## Your assignment
Every line below that has the string "intero" adds one to the count. Give that count by itself.

Data for this exercise section start

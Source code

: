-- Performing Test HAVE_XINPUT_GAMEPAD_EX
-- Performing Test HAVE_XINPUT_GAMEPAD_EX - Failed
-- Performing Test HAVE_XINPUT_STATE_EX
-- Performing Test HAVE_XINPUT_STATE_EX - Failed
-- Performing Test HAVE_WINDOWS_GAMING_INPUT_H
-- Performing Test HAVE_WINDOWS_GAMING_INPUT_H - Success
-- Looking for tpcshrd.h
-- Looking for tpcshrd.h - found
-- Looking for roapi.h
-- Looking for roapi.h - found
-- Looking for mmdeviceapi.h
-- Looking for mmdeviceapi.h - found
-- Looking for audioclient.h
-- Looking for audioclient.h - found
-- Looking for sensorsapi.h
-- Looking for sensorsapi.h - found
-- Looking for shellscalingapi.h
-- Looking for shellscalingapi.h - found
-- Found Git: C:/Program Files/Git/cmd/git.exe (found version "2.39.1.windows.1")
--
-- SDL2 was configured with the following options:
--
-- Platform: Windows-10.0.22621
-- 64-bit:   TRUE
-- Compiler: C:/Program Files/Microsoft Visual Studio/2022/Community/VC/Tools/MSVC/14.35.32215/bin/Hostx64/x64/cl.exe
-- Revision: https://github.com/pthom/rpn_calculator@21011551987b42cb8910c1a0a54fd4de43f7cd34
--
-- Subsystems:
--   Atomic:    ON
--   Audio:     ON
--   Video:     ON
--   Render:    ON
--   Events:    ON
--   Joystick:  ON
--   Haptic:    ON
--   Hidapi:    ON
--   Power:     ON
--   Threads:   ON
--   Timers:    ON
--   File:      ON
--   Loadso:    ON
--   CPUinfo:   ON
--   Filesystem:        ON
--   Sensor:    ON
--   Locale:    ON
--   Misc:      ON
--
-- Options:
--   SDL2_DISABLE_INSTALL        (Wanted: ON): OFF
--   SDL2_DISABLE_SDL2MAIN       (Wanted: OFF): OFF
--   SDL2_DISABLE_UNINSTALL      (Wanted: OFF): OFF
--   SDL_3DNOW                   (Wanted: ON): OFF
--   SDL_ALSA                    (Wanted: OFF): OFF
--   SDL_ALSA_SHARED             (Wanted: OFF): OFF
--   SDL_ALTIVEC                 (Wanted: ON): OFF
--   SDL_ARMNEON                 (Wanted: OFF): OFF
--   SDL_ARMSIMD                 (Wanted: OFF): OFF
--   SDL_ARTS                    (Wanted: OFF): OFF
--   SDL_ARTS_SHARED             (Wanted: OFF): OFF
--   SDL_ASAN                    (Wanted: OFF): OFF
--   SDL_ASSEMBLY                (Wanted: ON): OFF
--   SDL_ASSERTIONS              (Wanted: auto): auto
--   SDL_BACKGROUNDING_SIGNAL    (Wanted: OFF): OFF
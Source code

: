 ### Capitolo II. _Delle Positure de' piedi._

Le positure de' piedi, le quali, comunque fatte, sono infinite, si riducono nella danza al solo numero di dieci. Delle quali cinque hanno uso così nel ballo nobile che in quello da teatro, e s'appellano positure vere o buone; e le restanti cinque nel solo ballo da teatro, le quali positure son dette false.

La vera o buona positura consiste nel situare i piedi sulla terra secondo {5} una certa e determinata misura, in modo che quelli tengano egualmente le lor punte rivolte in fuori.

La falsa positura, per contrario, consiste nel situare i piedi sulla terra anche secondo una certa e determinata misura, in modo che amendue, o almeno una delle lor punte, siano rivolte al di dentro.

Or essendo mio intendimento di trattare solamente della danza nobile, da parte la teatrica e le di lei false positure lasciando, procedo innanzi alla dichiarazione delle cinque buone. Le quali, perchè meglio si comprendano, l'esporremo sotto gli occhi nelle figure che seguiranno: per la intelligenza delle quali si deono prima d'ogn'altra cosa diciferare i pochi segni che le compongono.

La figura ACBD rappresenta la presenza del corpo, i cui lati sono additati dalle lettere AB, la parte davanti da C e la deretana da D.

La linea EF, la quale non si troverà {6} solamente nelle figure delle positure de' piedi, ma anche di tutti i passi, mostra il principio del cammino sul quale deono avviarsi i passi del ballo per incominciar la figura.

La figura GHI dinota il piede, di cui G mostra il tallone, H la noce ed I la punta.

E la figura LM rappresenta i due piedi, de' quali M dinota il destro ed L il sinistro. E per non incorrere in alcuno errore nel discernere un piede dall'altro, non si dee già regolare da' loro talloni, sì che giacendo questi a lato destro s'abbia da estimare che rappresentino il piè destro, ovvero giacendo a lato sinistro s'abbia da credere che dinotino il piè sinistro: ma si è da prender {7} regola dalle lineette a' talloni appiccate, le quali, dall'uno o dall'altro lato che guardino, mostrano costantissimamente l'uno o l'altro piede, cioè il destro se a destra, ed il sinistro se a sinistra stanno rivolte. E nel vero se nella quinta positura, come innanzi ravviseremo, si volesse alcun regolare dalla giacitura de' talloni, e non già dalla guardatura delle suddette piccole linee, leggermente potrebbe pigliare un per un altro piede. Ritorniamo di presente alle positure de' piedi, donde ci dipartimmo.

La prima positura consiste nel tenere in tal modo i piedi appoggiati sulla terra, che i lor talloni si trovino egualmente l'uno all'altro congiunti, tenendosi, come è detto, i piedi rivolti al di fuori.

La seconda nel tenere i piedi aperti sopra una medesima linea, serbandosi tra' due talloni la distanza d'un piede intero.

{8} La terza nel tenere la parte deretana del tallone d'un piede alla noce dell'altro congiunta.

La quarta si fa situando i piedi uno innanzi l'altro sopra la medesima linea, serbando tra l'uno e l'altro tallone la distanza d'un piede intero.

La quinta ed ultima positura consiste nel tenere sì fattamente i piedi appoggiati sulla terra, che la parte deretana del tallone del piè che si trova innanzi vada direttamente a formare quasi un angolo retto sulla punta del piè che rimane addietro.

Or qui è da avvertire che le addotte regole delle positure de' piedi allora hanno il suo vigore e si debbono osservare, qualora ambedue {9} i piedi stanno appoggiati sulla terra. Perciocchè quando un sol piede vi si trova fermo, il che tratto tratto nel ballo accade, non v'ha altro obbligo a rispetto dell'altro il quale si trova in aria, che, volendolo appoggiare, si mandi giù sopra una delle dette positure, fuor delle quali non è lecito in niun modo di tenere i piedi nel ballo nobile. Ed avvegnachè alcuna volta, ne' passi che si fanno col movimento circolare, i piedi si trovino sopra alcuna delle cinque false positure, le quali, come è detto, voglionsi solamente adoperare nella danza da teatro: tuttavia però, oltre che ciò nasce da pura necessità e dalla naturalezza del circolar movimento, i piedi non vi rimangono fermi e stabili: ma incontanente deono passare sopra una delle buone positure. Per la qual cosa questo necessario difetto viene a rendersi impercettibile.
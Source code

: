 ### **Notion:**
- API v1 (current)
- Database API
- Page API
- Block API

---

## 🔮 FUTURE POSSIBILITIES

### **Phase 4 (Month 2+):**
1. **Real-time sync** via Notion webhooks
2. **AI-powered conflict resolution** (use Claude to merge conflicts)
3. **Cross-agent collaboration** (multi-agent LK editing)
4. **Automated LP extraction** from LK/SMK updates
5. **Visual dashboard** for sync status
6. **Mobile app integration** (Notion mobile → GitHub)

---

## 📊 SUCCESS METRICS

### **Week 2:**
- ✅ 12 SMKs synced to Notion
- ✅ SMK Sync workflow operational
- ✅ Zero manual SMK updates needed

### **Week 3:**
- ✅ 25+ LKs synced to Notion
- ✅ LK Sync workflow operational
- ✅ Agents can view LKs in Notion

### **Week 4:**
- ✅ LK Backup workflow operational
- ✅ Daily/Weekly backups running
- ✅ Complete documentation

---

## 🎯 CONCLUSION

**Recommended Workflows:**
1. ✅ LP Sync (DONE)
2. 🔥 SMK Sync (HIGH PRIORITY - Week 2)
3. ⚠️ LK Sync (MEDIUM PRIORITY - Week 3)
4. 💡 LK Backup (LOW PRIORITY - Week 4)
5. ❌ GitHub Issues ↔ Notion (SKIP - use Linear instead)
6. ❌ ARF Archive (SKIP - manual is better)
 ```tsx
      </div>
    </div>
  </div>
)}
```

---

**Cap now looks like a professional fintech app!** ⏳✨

Data for this exercise section end

## Your response
2